Rendered images with source text
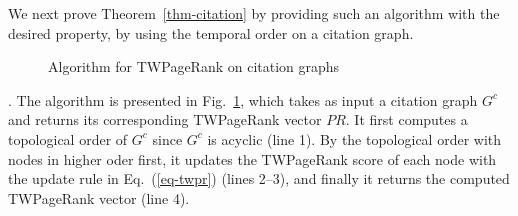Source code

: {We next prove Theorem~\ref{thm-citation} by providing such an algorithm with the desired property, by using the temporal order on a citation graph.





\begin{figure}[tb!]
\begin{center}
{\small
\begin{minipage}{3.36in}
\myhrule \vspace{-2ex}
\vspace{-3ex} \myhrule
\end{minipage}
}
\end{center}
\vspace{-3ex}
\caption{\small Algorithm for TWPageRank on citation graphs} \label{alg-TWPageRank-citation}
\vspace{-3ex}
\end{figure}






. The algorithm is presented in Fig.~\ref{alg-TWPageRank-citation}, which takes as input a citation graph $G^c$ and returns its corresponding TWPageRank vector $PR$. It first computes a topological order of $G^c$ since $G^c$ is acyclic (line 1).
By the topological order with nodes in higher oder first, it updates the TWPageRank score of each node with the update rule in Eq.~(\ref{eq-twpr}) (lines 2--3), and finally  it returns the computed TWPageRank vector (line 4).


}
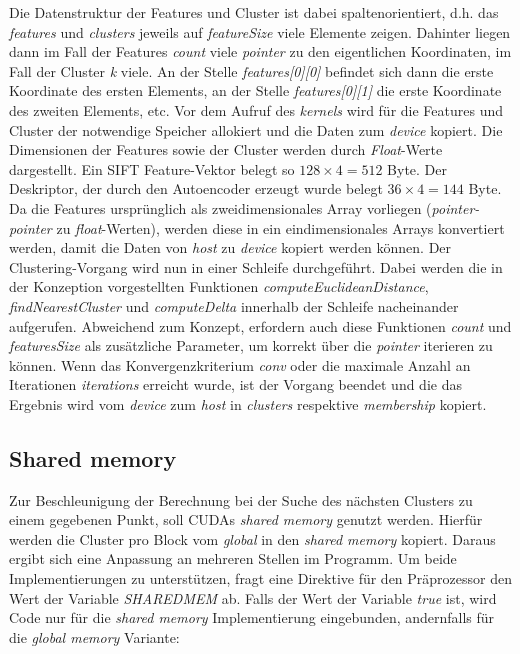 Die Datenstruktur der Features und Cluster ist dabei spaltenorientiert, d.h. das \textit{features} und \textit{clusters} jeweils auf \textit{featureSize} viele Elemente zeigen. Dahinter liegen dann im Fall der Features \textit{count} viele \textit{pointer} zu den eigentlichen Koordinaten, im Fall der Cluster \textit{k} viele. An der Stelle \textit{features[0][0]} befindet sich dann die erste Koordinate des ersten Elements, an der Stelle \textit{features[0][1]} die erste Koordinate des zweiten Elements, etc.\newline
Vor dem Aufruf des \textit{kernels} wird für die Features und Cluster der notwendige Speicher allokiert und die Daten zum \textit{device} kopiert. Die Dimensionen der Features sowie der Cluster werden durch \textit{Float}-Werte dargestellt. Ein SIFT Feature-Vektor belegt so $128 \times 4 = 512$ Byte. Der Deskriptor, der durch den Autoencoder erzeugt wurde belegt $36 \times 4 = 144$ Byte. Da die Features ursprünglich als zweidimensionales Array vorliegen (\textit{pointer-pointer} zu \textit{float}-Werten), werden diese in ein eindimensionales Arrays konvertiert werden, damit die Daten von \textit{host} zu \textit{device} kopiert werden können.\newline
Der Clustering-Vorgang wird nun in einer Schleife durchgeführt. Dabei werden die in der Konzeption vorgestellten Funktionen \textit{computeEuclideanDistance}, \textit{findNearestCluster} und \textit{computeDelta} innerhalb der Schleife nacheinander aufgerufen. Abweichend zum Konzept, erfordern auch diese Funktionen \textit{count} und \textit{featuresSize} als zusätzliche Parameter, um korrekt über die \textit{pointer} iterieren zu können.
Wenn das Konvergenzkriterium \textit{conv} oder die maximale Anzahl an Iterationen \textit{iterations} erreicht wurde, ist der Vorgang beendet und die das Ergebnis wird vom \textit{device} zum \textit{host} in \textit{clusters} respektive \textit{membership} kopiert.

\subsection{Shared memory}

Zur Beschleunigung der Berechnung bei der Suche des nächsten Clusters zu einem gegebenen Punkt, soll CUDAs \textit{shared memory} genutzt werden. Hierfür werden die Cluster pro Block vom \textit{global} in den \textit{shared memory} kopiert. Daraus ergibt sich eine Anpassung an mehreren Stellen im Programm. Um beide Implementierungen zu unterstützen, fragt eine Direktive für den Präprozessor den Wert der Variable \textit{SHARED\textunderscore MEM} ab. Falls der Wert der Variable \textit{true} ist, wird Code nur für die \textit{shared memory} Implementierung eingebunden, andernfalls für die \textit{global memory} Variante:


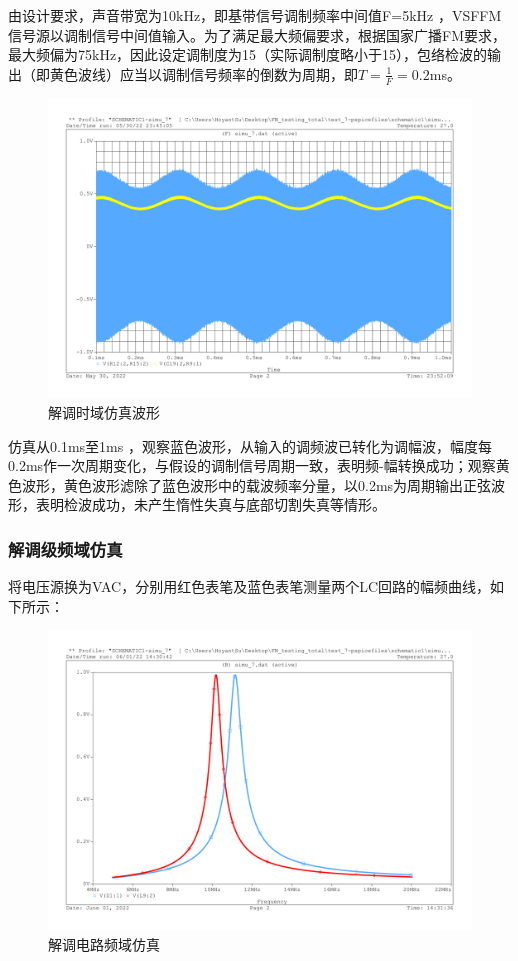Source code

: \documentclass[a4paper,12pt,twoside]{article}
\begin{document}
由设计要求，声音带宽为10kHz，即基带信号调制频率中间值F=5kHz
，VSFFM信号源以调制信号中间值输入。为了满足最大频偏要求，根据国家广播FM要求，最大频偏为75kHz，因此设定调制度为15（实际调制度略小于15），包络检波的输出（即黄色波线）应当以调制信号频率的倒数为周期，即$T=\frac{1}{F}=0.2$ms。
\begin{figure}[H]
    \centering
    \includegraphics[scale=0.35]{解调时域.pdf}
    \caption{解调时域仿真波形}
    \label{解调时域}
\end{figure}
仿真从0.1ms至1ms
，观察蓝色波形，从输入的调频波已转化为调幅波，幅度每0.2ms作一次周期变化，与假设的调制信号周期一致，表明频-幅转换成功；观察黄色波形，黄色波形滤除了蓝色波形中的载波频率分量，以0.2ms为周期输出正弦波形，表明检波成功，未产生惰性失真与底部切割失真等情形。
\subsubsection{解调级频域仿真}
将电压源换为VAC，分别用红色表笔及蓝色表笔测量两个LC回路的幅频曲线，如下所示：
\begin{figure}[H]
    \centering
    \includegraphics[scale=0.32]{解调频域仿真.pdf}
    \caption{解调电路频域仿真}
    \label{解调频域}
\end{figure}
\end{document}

▶ _What the task requires_:
Show all of the lines above in which "label" is present.

▶ _Written solution_:
\caption{\small Algorithm for TWPageRank on citation graphs} \label{alg-TWPageRank-citation}
    \label{解调时域}
    \label{解调频域}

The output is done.